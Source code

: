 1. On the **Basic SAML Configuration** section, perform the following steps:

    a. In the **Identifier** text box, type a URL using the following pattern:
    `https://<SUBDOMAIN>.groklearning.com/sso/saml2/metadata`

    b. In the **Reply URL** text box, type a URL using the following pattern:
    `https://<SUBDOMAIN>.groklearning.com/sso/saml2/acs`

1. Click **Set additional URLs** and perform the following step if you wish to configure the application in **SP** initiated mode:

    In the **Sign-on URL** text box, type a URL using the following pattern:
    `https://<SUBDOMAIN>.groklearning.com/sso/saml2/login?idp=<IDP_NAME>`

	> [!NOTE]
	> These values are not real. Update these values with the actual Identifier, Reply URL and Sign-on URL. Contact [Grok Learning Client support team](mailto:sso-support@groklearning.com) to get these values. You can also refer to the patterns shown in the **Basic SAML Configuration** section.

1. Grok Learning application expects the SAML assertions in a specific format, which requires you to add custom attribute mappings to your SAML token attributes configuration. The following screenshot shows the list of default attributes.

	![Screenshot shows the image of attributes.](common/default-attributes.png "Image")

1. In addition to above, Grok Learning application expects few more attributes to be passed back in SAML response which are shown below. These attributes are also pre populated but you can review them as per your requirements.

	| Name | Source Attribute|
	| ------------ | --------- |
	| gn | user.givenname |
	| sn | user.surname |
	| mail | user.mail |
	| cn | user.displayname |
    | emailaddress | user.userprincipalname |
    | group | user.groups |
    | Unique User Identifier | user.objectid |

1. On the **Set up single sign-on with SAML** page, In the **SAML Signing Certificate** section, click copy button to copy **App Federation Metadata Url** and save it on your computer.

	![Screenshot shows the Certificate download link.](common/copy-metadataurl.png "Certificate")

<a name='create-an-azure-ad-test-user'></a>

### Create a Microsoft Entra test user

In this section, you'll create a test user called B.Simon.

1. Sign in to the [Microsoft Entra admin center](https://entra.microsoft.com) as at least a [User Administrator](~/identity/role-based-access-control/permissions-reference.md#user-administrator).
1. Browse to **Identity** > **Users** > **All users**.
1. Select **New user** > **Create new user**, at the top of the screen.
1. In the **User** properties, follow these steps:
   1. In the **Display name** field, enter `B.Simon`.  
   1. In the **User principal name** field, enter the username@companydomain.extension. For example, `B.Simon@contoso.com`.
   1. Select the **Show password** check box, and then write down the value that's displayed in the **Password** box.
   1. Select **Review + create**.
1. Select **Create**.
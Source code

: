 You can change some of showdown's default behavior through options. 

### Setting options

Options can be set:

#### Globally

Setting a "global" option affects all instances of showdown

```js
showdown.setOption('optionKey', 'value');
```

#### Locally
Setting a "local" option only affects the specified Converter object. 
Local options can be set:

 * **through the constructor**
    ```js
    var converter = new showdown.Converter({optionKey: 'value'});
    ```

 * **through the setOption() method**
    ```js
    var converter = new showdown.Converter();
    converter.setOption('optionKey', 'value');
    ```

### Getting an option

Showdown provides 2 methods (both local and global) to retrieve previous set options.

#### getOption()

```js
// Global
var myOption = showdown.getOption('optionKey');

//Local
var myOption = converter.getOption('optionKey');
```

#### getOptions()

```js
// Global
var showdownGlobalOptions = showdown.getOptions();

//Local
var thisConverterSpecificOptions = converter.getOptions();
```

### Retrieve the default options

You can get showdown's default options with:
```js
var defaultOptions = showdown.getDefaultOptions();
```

## [WHAT TO PRODUCE]
The line with "Showdown provides 2" and all lines after it through the end of the data above: write these out exactly and add nothing.

## [RESULT OF THIS TASK]
Showdown provides 2 methods (both local and global) to retrieve previous set options.

#### getOption()

```js
// Global
var myOption = showdown.getOption('optionKey');

//Local
var myOption = converter.getOption('optionKey');
```

#### getOptions()

```js
// Global
var showdownGlobalOptions = showdown.getOptions();

//Local
var thisConverterSpecificOptions = converter.getOptions();
```

### Retrieve the default options

You can get showdown's default options with:
```js
var defaultOptions = showdown.getDefaultOptions();
```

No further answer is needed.